Would you return exactly the lines below from the line with "After three months, we" through the line with "## Building", both included, and nothing else, leaving out the pictures?

────────────────────

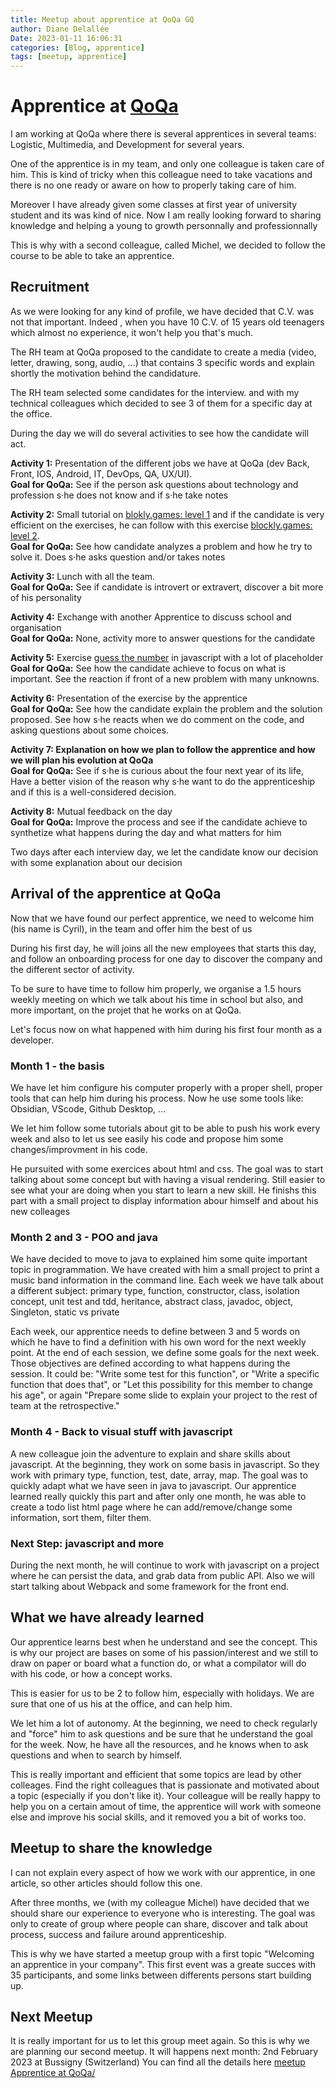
 ```yaml
---
title: Meetup about apprentice at QoQa GQ
author: Diane Delallée
Date: 2023-01-11 16:06:31
categories: [Blog, apprentice]
tags: [meetup, apprentice]
---
```


# Apprentice at [QoQa](https://www.qoqa.ch/fr)  
  
I am working at QoQa where there is several apprentices in several teams: Logistic, Multimedia, and Development for several years.  
  
One of the apprentice is in my team, and only one colleague is taken care of him. This is kind of tricky when this colleague need to take vacations and there is no one ready or aware on how to properly taking care of him.  

Moreover I have already given some classes at first year of university student and its was kind of nice. Now I am really looking forward to sharing knowledge and helping a young to growth personnally and professionnally
  
This is why with a second colleague, called Michel, we decided to follow the course to be able to take an apprentice.  

  
## Recruitment  

As we were looking for any kind of profile, we have decided that C.V. was not that important. Indeed , when you have 10 C.V. of 15 years old teenagers which almost no experience, it won't help you that's much.

The RH team at QoQa proposed to the candidate to create a media (video, letter, drawing, song, audio, ...) that contains 3 specific words and explain shortly the motivation behind the candidature.

The RH team selected some candidates for the interview. and with my technical colleagues which decided to see 3 of them for a specific day at the office.

During the day we will do several activities to see how the candidate will act.

**Activity 1:** Presentation of the different jobs we have at QoQa (dev Back, Front, IOS, Android, IT, DevOps, QA, UX/UI).  
**Goal for QoQa:** See if the person ask questions about technology and profession s·he does not know and if s·he take notes

**Activity 2:** Small tutorial on [blokly.games: level 1](https://blockly.games/maze?lang=fr&level=3&skin=0) and if the candidate is very efficient on the exercises, he can follow with this exercise [blockly.games: level 2](https://blockly.games/bird?lang=fr).   
**Goal for QoQa:** See how candidate analyzes a problem and how he try to solve it. Does s·he asks question and/or takes notes 

**Activity 3:** Lunch with all the team.  
**Goal for QoQa:** See if candidate is introvert or extravert, discover a bit more of his personality

**Activity 4:** Exchange with another Apprentice to discuss school and organisation  
**Goal for QoQa:** None, activity more to answer questions for the candidate

**Activity 5:**  Exercise [guess the number](https://github.com/qoqa/loutres-apprentis-exercice-guess-the-number/blob/exercise-1/main.js) in javascript with a lot of placeholder  
**Goal for QoQa:** See how the candidate achieve to focus on what is important. See the reaction if front of a new problem with many unknowns.

**Activity 6:** Presentation of the exercise by the apprentice  
**Goal for QoQa:** See how the candidate explain the problem and the solution proposed. See how s·he reacts when we do comment on the code, and asking questions about some choices.

**Activity 7: Explanation on how we plan to follow the apprentice and how we will plan his evolution at QoQa  
Goal for QoQa:** See if s·he is curious about the four next year of its life, Have a better vision of the reason why s·he want to do the apprenticeship and if this is a well-considered decision.

**Activity 8:** Mutual feedback on the day  
**Goal for QoQa:** Improve the process and see if the candidate achieve to synthetize what happens during the day and what matters for him

Two days after each interview day, we let the candidate know our decision with some explanation about our decision

  
## Arrival of the apprentice at QoQa
  
Now that we have found our perfect apprentice, we need to welcome him (his name is Cyril), in the team and offer him the best of us

During his first day, he will joins all the new employees that starts this day, and follow an onboarding process for one day to discover the company and the different sector of activity.

To be sure to have time to follow him properly, we organise a 1.5 hours weekly meeting on which we talk about his time in school but also, and more important, on the projet that he works on at QoQa.

Let's focus now on what happened with him during his first four month as a developer.

### Month 1 - the basis

We have let him configure his computer properly with a proper shell, proper tools that can help him during his process. Now he use some tools like: Obsidian, VScode, Github Desktop, ...

We let him follow some tutorials about git to be able to push his work every week and also to let us see easily his code and propose him some changes/improvment in his code.

He pursuited with some exercices about html and css. The goal was to start talking about some concept but with having a visual rendering. Still easier to see what your are doing when you start to learn a new skill. He finishs this part with a small project to display information abour himself and about his new colleages

### Month 2 and 3 - POO and java

We have decided to move to java to explained him some quite important topic in programmation.
We have created with him a small project to print a music band information in the command line.
Each week we have talk about a different subject: primary type, function, constructor, class, isolation concept, unit test and tdd, heritance, abstract class, javadoc, object, Singleton, static vs private

Each week, our apprentice needs to define between 3 and 5 words on which he have to find a definition with his own word for the next weekly point.
At the end of each session, we define some goals for the next week. Those objectives are defined according to what happens during the session. It could be: "Write some test for this function", or "Write a specific function that does that", or "Let this possibility for this member to change his age", or again "Prepare some slide to explain your project to the rest of team at the retrospective."

### Month 4 - Back to visual stuff with javascript

A new colleague join the adventure to explain and share skills about javascript.
At the beginning, they work on some basis in javascript. So they work with primary type, function, test, date, array, map. The goal was to quickly adapt what we have seen in java to javascript.
Our apprentice learned really quickly this part and after only one month, he was able to create a todo list html page where he can add/remove/change some information, sort them, filter them.

### Next Step: javascript and more

During the next month, he will continue to work with javascript on a project where he can persist the data, and grab data from public API.
Also we will start talking about Webpack and some framework for the front end.

## What we have already learned

Our apprentice learns best when he understand and see the concept. This is why our project are bases on some of his passion/interest and we still to draw on paper or board what a function do, or what a compilator will do with his code, or how a concept works.

This is easier for us to be 2 to follow him, especially with holidays. We are sure that one of us his at the office, and can help him.

We let him a lot of autonomy. At the beginning, we need to check regularly and "force" him to ask questions and be sure that he understand the goal for the week. Now, he have all the resources, and he knows when to ask questions and when to search by himself.

This is really important and efficient that some topics are lead by other colleages. Find the right colleagues that is passionate and motivated about a topic (especially if you don't like it). Your colleague will be really happy to help you on a certain amout of time, the apprentice will work with someone else and improve his social skills, and it removed you a bit of works too.


## Meetup to share the knowledge  

I can not explain every aspect of how we work with our apprentice, in one article, so other articles should follow this one.

After three months, we (with my colleague Michel) have decided that we should share our experience to everyone who is interesting. The goal was only to create of group where people can share, discover and talk about process, success and failure around apprenticeship.

This is why we have started a meetup group with a first topic "Welcoming an apprentice in your company". This first event was a greate succes with 35 participants, and some links between differents persons start building up.

## Next Meetup

It is really important for us to let this group meet again. So this is why we are planning our second meetup. It will happens next month: 2nd February 2023 at Bussigny (Switzerland)
You can find all the details here [meetup Apprentice at QoQa/](https://www.meetup.com/fr-FR/qoqa-meetup/events/290060923/)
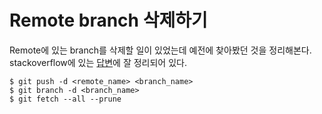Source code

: # Remote branch 삭제하기

Remote에 있는 branch를 삭제할 일이 있었는데 예전에 찾아봤던 것을 정리해본다.
stackoverflow에 있는 [답변](https://stackoverflow.com/a/2003515)에 잘 정리되어 있다.

```
$ git push -d <remote_name> <branch_name>
$ git branch -d <branch_name>
$ git fetch --all --prune
```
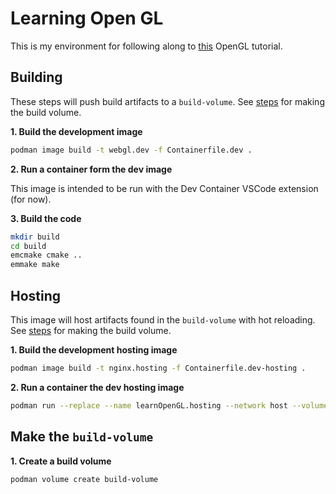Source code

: # Learning Open GL

This is my environment for following along to [this](https://learnopengl.com/Introduction) OpenGL tutorial.

## Building

These steps will push build artifacts to a `build-volume`. See [steps](#make-the-build-volume) for making the build volume.

**1. Build the development image**
```bash
podman image build -t webgl.dev -f Containerfile.dev .
```

**2. Run a container form the dev image**

This image is intended to be run with the Dev Container VSCode extension (for now).

**3. Build the code**
```bash
mkdir build
cd build
emcmake cmake ..
emmake make
```

## Hosting

This image will host artifacts found in the `build-volume` with hot reloading. See [steps](#make-the-build-volume) for making the build volume.

**1. Build the development hosting image**

```bash
podman image build -t nginx.hosting -f Containerfile.dev-hosting .
```

**2. Run a container the dev hosting image**

```bash
podman run --replace --name learnOpenGL.hosting --network host --volume build-volume:/usr/share/nginx/html:ro nginx.hosting
```

## Make the `build-volume`

**1. Create a build volume**
```bash
podman volume create build-volume
```
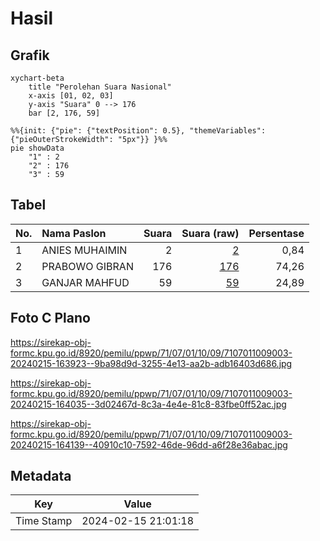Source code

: # Hasil

## Grafik

```mermaid
xychart-beta
    title "Perolehan Suara Nasional"
    x-axis [01, 02, 03]
    y-axis "Suara" 0 --> 176
    bar [2, 176, 59]
```

```mermaid
%%{init: {"pie": {"textPosition": 0.5}, "themeVariables": {"pieOuterStrokeWidth": "5px"}} }%%
pie showData
    "1" : 2
    "2" : 176
    "3" : 59
```

## Tabel

| No. | Nama Paslon    | Suara | Suara (raw) | Persentase |
|:--- |:-------------- | -----:| -----------:| ----------:|
| 1   | ANIES MUHAIMIN | 2     | [2][p-1]    | 0,84       |
| 2   | PRABOWO GIBRAN | 176   | [176][p-2]  | 74,26      |
| 3   | GANJAR MAHFUD  | 59    | [59][p-3]   | 24,89      |


[p-1]: https://github.com/gigit-pemilu/pemilu-2024/blob/main/pilpres/hitung-suara/sub/71-sulawesi-utara/sub/07-minahasa-tenggara/sub/01-ratahan/sub/1009-lowu-satu/sub/003-tps/sub/paslon-1.txt
[p-2]: https://github.com/gigit-pemilu/pemilu-2024/blob/main/pilpres/hitung-suara/sub/71-sulawesi-utara/sub/07-minahasa-tenggara/sub/01-ratahan/sub/1009-lowu-satu/sub/003-tps/sub/paslon-2.txt
[p-3]: https://github.com/gigit-pemilu/pemilu-2024/blob/main/pilpres/hitung-suara/sub/71-sulawesi-utara/sub/07-minahasa-tenggara/sub/01-ratahan/sub/1009-lowu-satu/sub/003-tps/sub/paslon-3.txt

## Foto C Plano

https://sirekap-obj-formc.kpu.go.id/8920/pemilu/ppwp/71/07/01/10/09/7107011009003-20240215-163923--9ba98d9d-3255-4e13-aa2b-adb16403d686.jpg

https://sirekap-obj-formc.kpu.go.id/8920/pemilu/ppwp/71/07/01/10/09/7107011009003-20240215-164035--3d02467d-8c3a-4e4e-81c8-83fbe0ff52ac.jpg

https://sirekap-obj-formc.kpu.go.id/8920/pemilu/ppwp/71/07/01/10/09/7107011009003-20240215-164139--40910c10-7592-46de-96dd-a6f28e36abac.jpg


## Metadata

| Key        | Value               |
| ---------- | ------------------- |
| Time Stamp | 2024-02-15 21:01:18 |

────────────────────

- **WRITTEN RESPONSE**:
After three months, we (with my colleague Michel) have decided that we should share our experience to everyone who is interesting. The goal was only to create of group where people can share, discover and talk about process, success and failure around apprenticeship.

This is why we have started a meetup group with a first topic "Welcoming an apprentice in your company". This first event was a greate succes with 35 participants, and some links between differents persons start building up.

## Next Meetup

It is really important for us to let this group meet again. So this is why we are planning our second meetup. It will happens next month: 2nd February 2023 at Bussigny (Switzerland)
You can find all the details here [meetup Apprentice at QoQa/](https://www.meetup.com/fr-FR/qoqa-meetup/events/290060923/)
Source code

: # Remote branch 삭제하기

Remote에 있는 branch를 삭제할 일이 있었는데 예전에 찾아봤던 것을 정리해본다.
stackoverflow에 있는 [답변](https://stackoverflow.com/a/2003515)에 잘 정리되어 있다.

```
$ git push -d <remote_name> <branch_name>
$ git branch -d <branch_name>
$ git fetch --all --prune
```
Source code

: # Learning Open GL

This is my environment for following along to [this](https://learnopengl.com/Introduction) OpenGL tutorial.

## Building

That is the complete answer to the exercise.